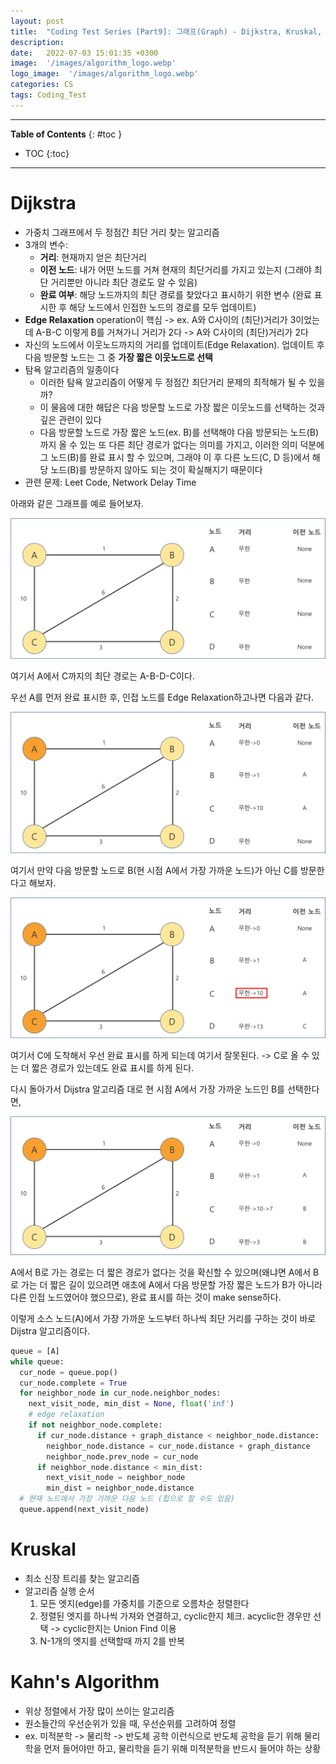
 ```yaml
---
layout: post
title:  "Coding Test Series [Part9]: 그래프(Graph) - Dijkstra, Kruskal, Kahn's Algorithm"
description: 
date:   2022-07-03 15:01:35 +0300
image:  '/images/algorithm_logo.webp'
logo_image:  '/images/algorithm_logo.webp'
categories: CS
tags: Coding_Test
---
```

---

**Table of Contents**
{: #toc }
*  TOC
{:toc}

---

# Dijkstra

- 가중치 그래프에서 두 정점간 최단 거리 찾는 알고리즘
- 3개의 변수: 
  - **거리**: 현재까지 얻은 최단거리
  - **이전 노드**: 내가 어떤 노드를 거쳐 현재의 최단거리를 가지고 있는지 (그래야 최단 거리뿐만 아니라 최단 경로도 알 수 있음)
  - **완료 여부**: 해당 노드까지의 최단 경로를 찾았다고 표시하기 위한 변수 (완료 표시한 후 해당 노드에서 인접한 노드의 경로를 모두 업데이트)
- **Edge Relaxation** operation이 핵심 -> ex. A와 C사이의 (최단)거리가 3이었는데 A-B-C 이렇게 B를 거쳐가니 거리가 2다 -> A와 C사이의 (최단)거리가 2다
- 자신의 노드에서 이웃노드까지의 거리를 업데이트(Edge Relaxation). 업데이트 후 다음 방문할 노드는 그 중 **가장 짧은 이웃노드로 선택**
- 탐욕 알고리즘의 일종이다
  - 이러한 탐욕 알고리즘이 어떻게 두 정점간 최단거리 문제의 최적해가 될 수 있을까?
  - 이 물음에 대한 해답은 다음 방문할 노드로 가장 짧은 이웃노드를 선택하는 것과 깊은 관련이 있다
  - 다음 방문할 노드로 가장 짧은 노드(ex. B)를 선택해야 다음 방문되는 노드(B)까지 올 수 있는 또 다른 최단 경로가 없다는 의미를 가지고, 이러한 의미 덕분에 그 노드(B)를 완료 표시 할 수 있으며, 그래야 이 후 다른 노드(C, D 등)에서 해당 노드(B)를 방문하지 않아도 되는 것이 확실해지기 때문이다
- 관련 문제: Leet Code, Network Delay Time

아래와 같은 그래프를 예로 들어보자.  

![](/images/dij_1.png)

여기서 A에서 C까지의 최단 경로는 A-B-D-C이다.  

우선 A를 먼저 완료 표시한 후, 인접 노드를 Edge Relaxation하고나면 다음과 같다.  

![](/images/dij_2.png)

여기서 만약 다음 방문할 노드로 B(현 시점 A에서 가장 가까운 노드)가 아닌 C를 방문한다고 해보자.  

![](/images/dij_3.png)

여기서 C에 도착해서 우선 완료 표시를 하게 되는데 여기서 잘못된다. -> C로 올 수 있는 더 짧은 경로가 있는데도 완료 표시를 하게 된다.  

다시 돌아가서 Dijstra 알고리즘 대로 현 시점 A에서 가장 가까운 노드인 B를 선택한다면, 

![](/images/dij_4.png)

A에서 B로 가는 경로는 더 짧은 경로가 없다는 것을 확신할 수 있으며(왜냐면 A에서 B로 가는 더 짧은 길이 있으려면 애초에 A에서 다음 방문할 가장 짧은 노드가 B가 아니라 다른 인접 노드였어야 했으므로), 완료 표시를 하는 것이 make sense하다.  

이렇게 소스 노드(A)에서 가장 가까운 노드부터 하나씩 최단 거리를 구하는 것이 바로 Dijstra 알고리즘이다.  

```python
queue = [A]
while queue:
  cur_node = queue.pop()
  cur_node.complete = True
  for neighbor_node in cur_node.neighbor_nodes:
    next_visit_node, min_dist = None, float('inf')
    # edge relaxation
    if not neighbor_node.complete:
      if cur_node.distance + graph_distance < neighbor_node.distance:
        neighbor_node.distance = cur_node.distance + graph_distance
        neighbor_node.prev_node = cur_node
      if neighbor_node.distance < min_dist:
        next_visit_node = neighbor_node
        min_dist = neighbor_node.distance
  # 현재 노드에서 가장 가까운 다음 노드 (힙으로 할 수도 있음)
  queue.append(next_visit_node)
```

# Kruskal

- 최소 신장 트리를 찾는 알고리즘
- 알고리즘 실행 순서
  1. 모든 엣지(edge)를 가중치를 기준으로 오름차순 정렬한다
  2. 정렬된 엣지를 하나씩 가져와 연결하고, cyclic한지 체크. acyclic한 경우만 선택 -> cyclic한지는 Union Find 이용
  3. N-1개의 엣지를 선택할때 까지 2를 반복


# Kahn's Algorithm

- 위상 정렬에서 가장 많이 쓰이는 알고리즘
- 원소들간의 우선순위가 있을 때, 우선순위를 고려하여 정렬
- ex. 미적분학 -> 물리학 -> 반도체 공학 이런식으로 반도체 공학을 듣기 위해 물리학을 먼저 들어야만 하고, 물리학을 듣기 위해 미적분학을 반드시 들어야 하는 상황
◆ ◆ ◆ ◆ ◆
TASK DETAILS - Return the full listing above verbatim, please, but without its images.

ANSWER TO THIS TASK -
 ```yaml
---
layout: post
title:  "Coding Test Series [Part9]: 그래프(Graph) - Dijkstra, Kruskal, Kahn's Algorithm"
description: 
date:   2022-07-03 15:01:35 +0300
image:  '/images/algorithm_logo.webp'
logo_image:  '/images/algorithm_logo.webp'
categories: CS
tags: Coding_Test
---
```

---

**Table of Contents**
{: #toc }
*  TOC
{:toc}

---

# Dijkstra

- 가중치 그래프에서 두 정점간 최단 거리 찾는 알고리즘
- 3개의 변수: 
  - **거리**: 현재까지 얻은 최단거리
  - **이전 노드**: 내가 어떤 노드를 거쳐 현재의 최단거리를 가지고 있는지 (그래야 최단 거리뿐만 아니라 최단 경로도 알 수 있음)
  - **완료 여부**: 해당 노드까지의 최단 경로를 찾았다고 표시하기 위한 변수 (완료 표시한 후 해당 노드에서 인접한 노드의 경로를 모두 업데이트)
- **Edge Relaxation** operation이 핵심 -> ex. A와 C사이의 (최단)거리가 3이었는데 A-B-C 이렇게 B를 거쳐가니 거리가 2다 -> A와 C사이의 (최단)거리가 2다
- 자신의 노드에서 이웃노드까지의 거리를 업데이트(Edge Relaxation). 업데이트 후 다음 방문할 노드는 그 중 **가장 짧은 이웃노드로 선택**
- 탐욕 알고리즘의 일종이다
  - 이러한 탐욕 알고리즘이 어떻게 두 정점간 최단거리 문제의 최적해가 될 수 있을까?
  - 이 물음에 대한 해답은 다음 방문할 노드로 가장 짧은 이웃노드를 선택하는 것과 깊은 관련이 있다
  - 다음 방문할 노드로 가장 짧은 노드(ex. B)를 선택해야 다음 방문되는 노드(B)까지 올 수 있는 또 다른 최단 경로가 없다는 의미를 가지고, 이러한 의미 덕분에 그 노드(B)를 완료 표시 할 수 있으며, 그래야 이 후 다른 노드(C, D 등)에서 해당 노드(B)를 방문하지 않아도 되는 것이 확실해지기 때문이다
- 관련 문제: Leet Code, Network Delay Time

아래와 같은 그래프를 예로 들어보자.  

![](/images/dij_1.png)

여기서 A에서 C까지의 최단 경로는 A-B-D-C이다.  

우선 A를 먼저 완료 표시한 후, 인접 노드를 Edge Relaxation하고나면 다음과 같다.  

![](/images/dij_2.png)

여기서 만약 다음 방문할 노드로 B(현 시점 A에서 가장 가까운 노드)가 아닌 C를 방문한다고 해보자.  

![](/images/dij_3.png)

여기서 C에 도착해서 우선 완료 표시를 하게 되는데 여기서 잘못된다. -> C로 올 수 있는 더 짧은 경로가 있는데도 완료 표시를 하게 된다.  

다시 돌아가서 Dijstra 알고리즘 대로 현 시점 A에서 가장 가까운 노드인 B를 선택한다면, 

![](/images/dij_4.png)

A에서 B로 가는 경로는 더 짧은 경로가 없다는 것을 확신할 수 있으며(왜냐면 A에서 B로 가는 더 짧은 길이 있으려면 애초에 A에서 다음 방문할 가장 짧은 노드가 B가 아니라 다른 인접 노드였어야 했으므로), 완료 표시를 하는 것이 make sense하다.  

이렇게 소스 노드(A)에서 가장 가까운 노드부터 하나씩 최단 거리를 구하는 것이 바로 Dijstra 알고리즘이다.  

```python
queue = [A]
while queue:
  cur_node = queue.pop()
  cur_node.complete = True
  for neighbor_node in cur_node.neighbor_nodes:
    next_visit_node, min_dist = None, float('inf')
    # edge relaxation
    if not neighbor_node.complete:
      if cur_node.distance + graph_distance < neighbor_node.distance:
        neighbor_node.distance = cur_node.distance + graph_distance
        neighbor_node.prev_node = cur_node
      if neighbor_node.distance < min_dist:
        next_visit_node = neighbor_node
        min_dist = neighbor_node.distance
  # 현재 노드에서 가장 가까운 다음 노드 (힙으로 할 수도 있음)
  queue.append(next_visit_node)
```

# Kruskal

- 최소 신장 트리를 찾는 알고리즘
- 알고리즘 실행 순서
  1. 모든 엣지(edge)를 가중치를 기준으로 오름차순 정렬한다
  2. 정렬된 엣지를 하나씩 가져와 연결하고, cyclic한지 체크. acyclic한 경우만 선택 -> cyclic한지는 Union Find 이용
  3. N-1개의 엣지를 선택할때 까지 2를 반복


# Kahn's Algorithm

- 위상 정렬에서 가장 많이 쓰이는 알고리즘
- 원소들간의 우선순위가 있을 때, 우선순위를 고려하여 정렬
- ex. 미적분학 -> 물리학 -> 반도체 공학 이런식으로 반도체 공학을 듣기 위해 물리학을 먼저 들어야만 하고, 물리학을 듣기 위해 미적분학을 반드시 들어야 하는 상황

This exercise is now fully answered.